*Stored data*
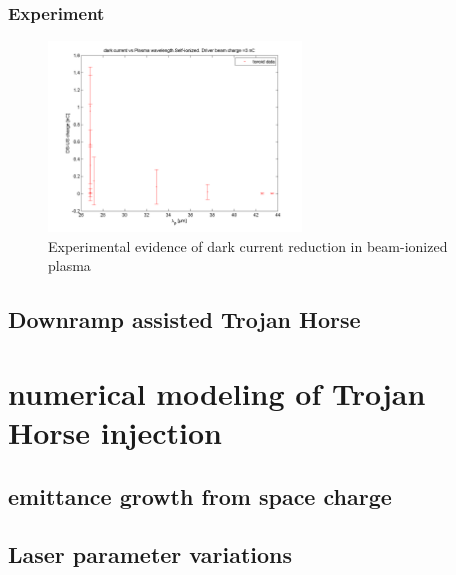 \subsubsection{Experiment}
\begin{figure}
\begin{center}
\includegraphics[width=0.6\textwidth]{experiment/images/raw/DC_over_Lp_3nC_self20150518.png}
\end{center}
\caption{Experimental evidence of dark current reduction in beam-ionized plasma}
\end{figure}

	
\subsection{Downramp assisted Trojan Horse}

\section{numerical modeling of Trojan Horse injection}

\subsection{emittance growth from space charge}
\subsection{Laser parameter variations}
	

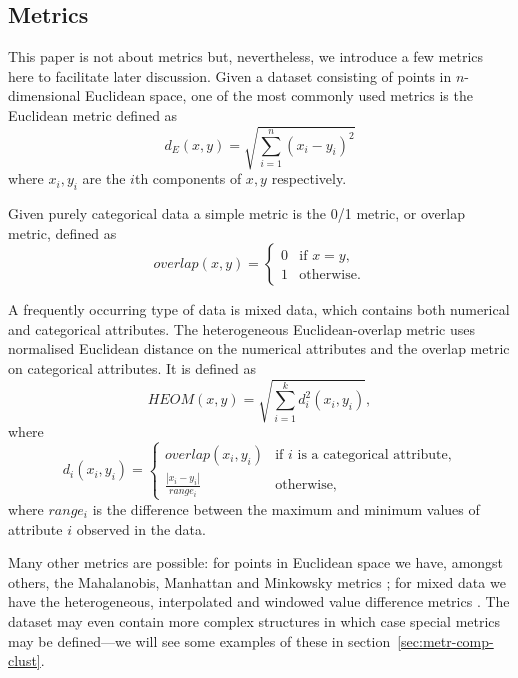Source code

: \subsection{Metrics}
\label{sec:metrics}

This paper is not about metrics but, nevertheless, we introduce a few metrics
here to facilitate later discussion.  Given a dataset consisting of points in
$n$-dimensional Euclidean space, one of the most commonly used metrics is the
Euclidean metric defined as
\begin{equation*}
  d_{E}(x,y) = \sqrt{\sum_{i=1}^{n} (x_i-y_i)^2}
\end{equation*}
where $x_i,y_i$ are the $i$th components of $x,y$ respectively.

Given purely categorical data a simple metric is the 0/1 metric, or overlap
metric, defined as
\begin{equation*}
  overlap(x,y) =
  \begin{cases}
    0 & \text{if $x=y$,}\\
    1 & \text{otherwise.}
  \end{cases}
\end{equation*}

A frequently occurring type of data is mixed data, which contains both
numerical and categorical attributes.  The heterogeneous Euclidean-overlap
metric uses normalised Euclidean distance on the numerical attributes and the
overlap metric on categorical attributes.  It is defined as
\begin{equation*}
  HEOM(x,y) = \sqrt{\sum_{i=1}^{k} d_i^2(x_i,y_i)},
\end{equation*}
where
\begin{equation*}
  d_i(x_i,y_i) =
  \begin{cases}
    overlap(x_i,y_i) & \text{if $i$ is a categorical attribute,}\\
    \displaystyle \frac{|x_i-y_i|}{range_i} & \text{otherwise,}
  \end{cases}
\end{equation*}
where $range_i$ is the difference between the maximum and minimum values of
attribute $i$ observed in the data.

Many other metrics are possible: for points in Euclidean space we have,
amongst others, the Mahalanobis, Manhattan and Minkowsky metrics
\citep{jain-1999}; for mixed data we have the heterogeneous, interpolated and
windowed value difference metrics \citep{wilson97improvedheterogeneous}.  The
dataset may even contain more complex structures in which case special metrics
may be defined---we will see some examples of these in
section~\ref{sec:metr-comp-clust}.

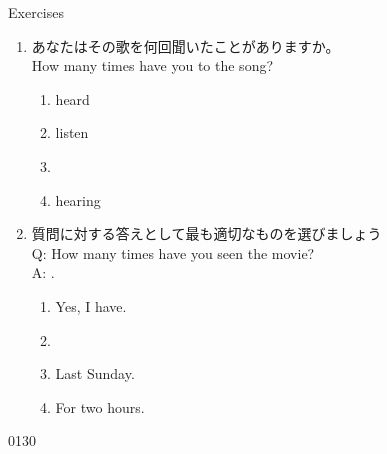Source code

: \documentclass[aspectratio=169,xcolor={dvipsnames,table}]{beamer}
\newcommand{\myaudio}[1]{\href{#1}{\faVolumeUp}}
\begin{document}
\begin{frame}[plain]{Exercises}
 
\begin{enumerate}
    \item あなたはその歌を何回聞いたことがありますか。\\
    How many times have you \underline{\hspace{2cm}} to the song?
    \begin{enumerate}
        \item heard
        \item listen
        \item {}
        \item hearing
    \end{enumerate}
    
    \item 質問に対する答えとして最も適切なものを選びましょう\\
    Q: How many times have you seen the movie?\\
    A: \underline{\hspace{2cm}}.
    \begin{enumerate}
        \item Yes, I have.
        \item {}
        \item Last Sunday.
        \item For two hours.
    \end{enumerate}
\end{enumerate}
\hfill{\tiny 0130}\,{\scriptsize \myaudio{./audio/013_have_pp_keiken_062.mp3}}

\end{frame}
\end{document}
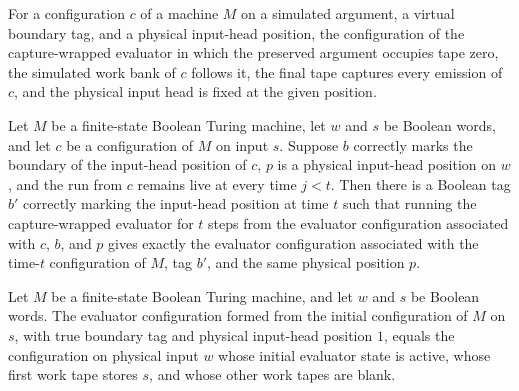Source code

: \begin{definition}
\label{Turing.FinTM.emCallEvalCfg}
\leanok
{}
For a configuration $c$ of a machine $M$ on a simulated argument, a virtual boundary
tag, and a physical input-head position, the configuration of the capture-wrapped
evaluator in which the preserved argument occupies tape zero, the simulated work bank of
$c$ follows it, the final tape captures every emission of $c$, and the physical input
head is fixed at the given position.
\end{definition}

\begin{lemma}
\label{Turing.FinTM.emCall_eval_run}
\leanok
{}
Let $M$ be a finite-state Boolean Turing machine, let $w$ and $s$ be Boolean words, and
let $c$ be a configuration of $M$ on input $s$. Suppose $b$ correctly marks the boundary
of the input-head position of $c$, $p$ is a physical input-head position on $w$, and the
run from $c$ remains live at every time $j<t$. Then there is a Boolean tag $b'$
correctly marking the input-head position at time $t$ such that running the
capture-wrapped evaluator for $t$ steps from the evaluator configuration associated with
$c$, $b$, and $p$ gives exactly the evaluator configuration associated with the time-$t$
configuration of $M$, tag $b'$, and the same physical position $p$.
\end{lemma}

\begin{lemma}
\label{Turing.FinTM.emCall_eval_initial}
\leanok
{}
Let $M$ be a finite-state Boolean Turing machine, and let $w$ and $s$ be Boolean words.
The evaluator configuration formed from the initial configuration of $M$ on $s$, with
true boundary tag and physical input-head position $1$, equals the configuration on
physical input $w$ whose initial evaluator state is active, whose first work tape stores
$s$, and whose other work tapes are blank.
\end{lemma}

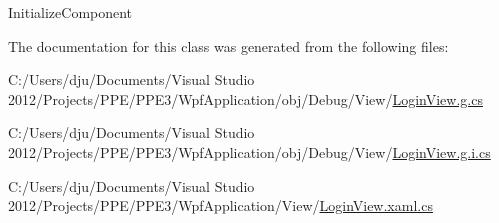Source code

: Initialize\-Component 



The documentation for this class was generated from the following files\-:\begin{DoxyCompactItemize}
\item 
C\-:/\-Users/dju/\-Documents/\-Visual Studio 2012/\-Projects/\-P\-P\-E/\-P\-P\-E3/\-Wpf\-Application/obj/\-Debug/\-View/\hyperlink{_login_view_8g_8cs}{Login\-View.\-g.\-cs}\item 
C\-:/\-Users/dju/\-Documents/\-Visual Studio 2012/\-Projects/\-P\-P\-E/\-P\-P\-E3/\-Wpf\-Application/obj/\-Debug/\-View/\hyperlink{_login_view_8g_8i_8cs}{Login\-View.\-g.\-i.\-cs}\item 
C\-:/\-Users/dju/\-Documents/\-Visual Studio 2012/\-Projects/\-P\-P\-E/\-P\-P\-E3/\-Wpf\-Application/\-View/\hyperlink{_login_view_8xaml_8cs}{Login\-View.\-xaml.\-cs}\end{DoxyCompactItemize}

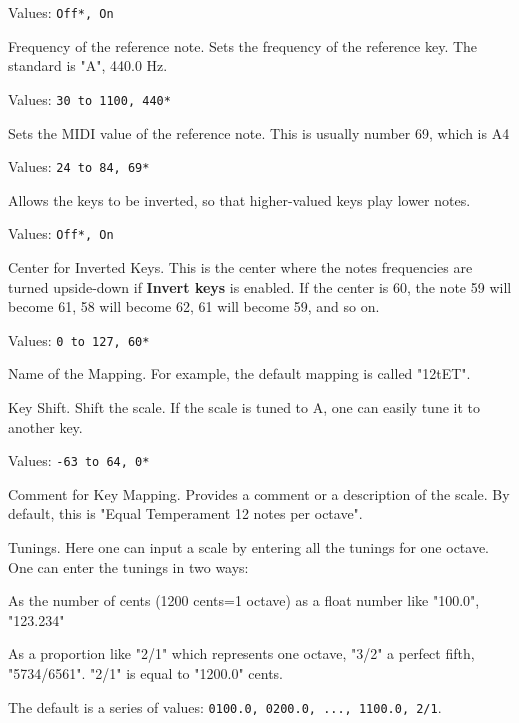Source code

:    Values: \texttt{Off*, On}

   Frequency of the reference note.
   Sets the frequency of the reference key. The standard is "A", 440.0 Hz.

   Values: \texttt{30 to 1100, 440*}

   Sets the MIDI value of the reference note. This is usually number 69,
   which is A4

   Values: \texttt{24 to 84, 69*}

   Allows the keys to be inverted, so that higher-valued keys play lower
   notes.

   Values: \texttt{Off*, On}

   Center for Inverted Keys.
   This is the center where the notes frequencies are turned upside-down if
   \textbf{Invert keys} is enabled.
   If the center is 60, the note 59 will become 61, 58 will become 62, 61
   will become 59, and so on.

   Values: \texttt{0 to 127, 60*}

   Name of the Mapping.
   For example, the default mapping is called "12tET".

   Key Shift.
   Shift the scale. If the scale is tuned to A, one can easily tune it to
   another key.

   Values: \texttt{-63 to 64, 0*}

   Comment for Key Mapping.
   Provides a comment or a description of the scale.
   By default, this is "Equal Temperament 12 notes per octave".

   Tunings.
   Here one can input a scale by entering all the tunings for one octave.
One can enter the tunings in two ways:

   \begin{enumber}
      \item As the number of cents (1200 cents=1 octave) as a float number
         like "100.0", "123.234"
      \item As a proportion like "2/1" which represents one octave, "3/2" a
         perfect fifth, "5734/6561".  "2/1" is equal to "1200.0" cents.
   \end{enumber}

   The default is a series of values:
   \texttt{0100.0, 0200.0, ..., 1100.0, 2/1}.

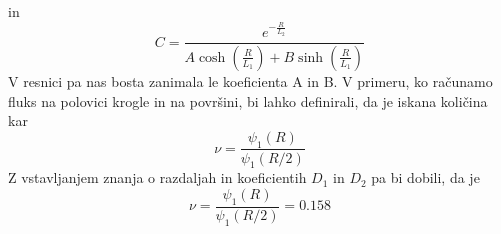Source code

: \documentclass[slovene,11pt,a4paper]{article}
\begin{document}
in 
\begin{equation}
    C=\frac{e^{-\frac{R}{L_2}}}{A\cosh\left(\frac{R}{L_1}\right)+B\sinh\left(\frac{R}{L_1}\right)}
\end{equation}
V resnici pa nas bosta zanimala le koeficienta A in B.
V primeru, ko računamo fluks na polovici krogle in na površini, bi lahko definirali, da je iskana količina kar
\begin{equation}
    \nu=\frac{\psi_1(R)}{\psi_1(R/2)}
\end{equation}
Z vstavljanjem znanja o razdaljah in koeficientih $D_1$ in $D_2$ pa bi dobili, da je 
\begin{equation}
    \nu=\frac{\psi_1(R)}{\psi_1(R/2)}=0.158
\end{equation}
\end{document}
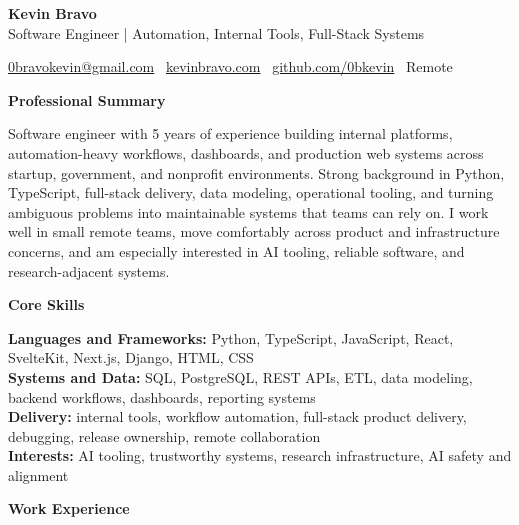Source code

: \documentclass[11pt]{article}
\begin{document}
\begin{center}
    {\LARGE \textbf{Kevin Bravo}}\\
    Software Engineer | Automation, Internal Tools, Full-Stack Systems \\
    \hrulefill
\end{center}

\begin{center}
    \href{mailto:0bravokevin@gmail.com}{0bravokevin@gmail.com}
    \textbullet\
    \href{https://kevinbravo.com}{kevinbravo.com}
    \textbullet\
    \href{https://github.com/0bkevin}{github.com/0bkevin}
    \textbullet\
Remote
\end{center}

\vspace{4pt}
\begin{center}
    \textbf{Professional Summary}
\end{center}
\vspace{-4pt}
Software engineer with 5 years of experience building internal platforms, automation-heavy workflows, dashboards, and production web systems across startup, government, and nonprofit environments. Strong background in Python, TypeScript, full-stack delivery, data modeling, operational tooling, and turning ambiguous problems into maintainable systems that teams can rely on. I work well in small remote teams, move comfortably across product and infrastructure concerns, and am especially interested in AI tooling, reliable software, and research-adjacent systems.

\vspace{6pt}
\begin{center}
    \textbf{Core Skills}
\end{center}
\vspace{-4pt}
\textbf{Languages and Frameworks:} Python, TypeScript, JavaScript, React, SvelteKit, Next.js, Django, HTML, CSS \\
\textbf{Systems and Data:} SQL, PostgreSQL, REST APIs, ETL, data modeling, backend workflows, dashboards, reporting systems \\
\textbf{Delivery:} internal tools, workflow automation, full-stack product delivery, debugging, release ownership, remote collaboration \\
\textbf{Interests:} AI tooling, trustworthy systems, research infrastructure, AI safety and alignment

\vspace{6pt}
\begin{center}
    \textbf{Work Experience}
\end{center}
\vspace{-4pt}
\end{document}
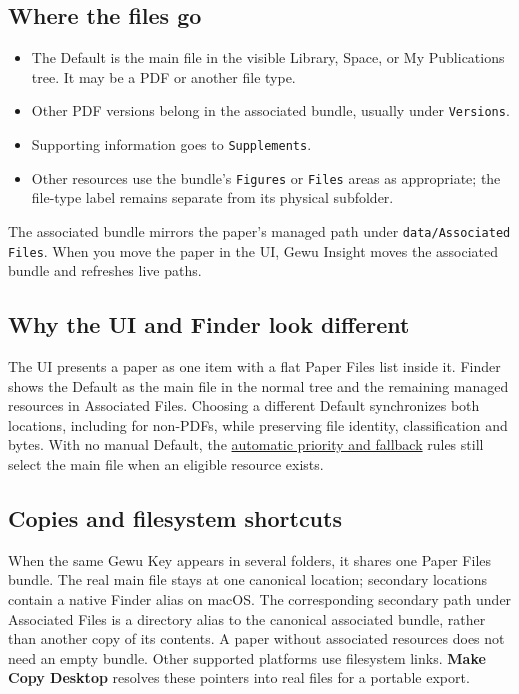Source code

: \documentclass[10pt,letterpaper,oneside]{scrreprt}
\providecommand{\tightlist}{\setlength{\itemsep}{1pt}\setlength{\parskip}{0pt}}
\begin{document}
\subsection{Where the files go}\label{where-the-files-go}

\begin{itemize}
\tightlist
\item
  The Default is the main file in the visible Library, Space, or My Publications tree. It may be a PDF or another file type.
\item
  Other PDF versions belong in the associated bundle, usually under \texttt{Versions}.
\item
  Supporting information goes to \texttt{Supplements}.
\item
  Other resources use the bundle's \texttt{Figures} or \texttt{Files} areas as appropriate; the file-type label remains separate from its physical subfolder.
\end{itemize}

The associated bundle mirrors the paper's managed path under \nolinkurl{data/Associated Files}. When you move the paper in the UI, Gewu Insight moves the associated bundle and refreshes live paths.

\subsection{Why the UI and Finder look different}\label{why-the-ui-and-finder-look-different}

The UI presents a paper as one item with a flat Paper Files list inside it. Finder shows the Default as the main file in the normal tree and the remaining managed resources in Associated Files. Choosing a different Default synchronizes both locations, including for non-PDFs, while preserving file identity, classification and bytes. With no manual Default, the \hyperref[versions-current]{automatic priority and fallback} rules still select the main file when an eligible resource exists.

\subsection{Copies and filesystem shortcuts}\label{copies-and-filesystem-shortcuts}

When the same Gewu Key appears in several folders, it shares one Paper Files bundle. The real main file stays at one canonical location; secondary locations contain a native Finder alias on macOS. The corresponding secondary path under Associated Files is a directory alias to the canonical associated bundle, rather than another copy of its contents. A paper without associated resources does not need an empty bundle. Other supported platforms use filesystem links. \textbf{Make Copy Desktop} resolves these pointers into real files for a portable export.
\end{document}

*Try it*
Within the records above, determine the number of lines that hold the word "times" and return only that value.

*Reply to the task*
2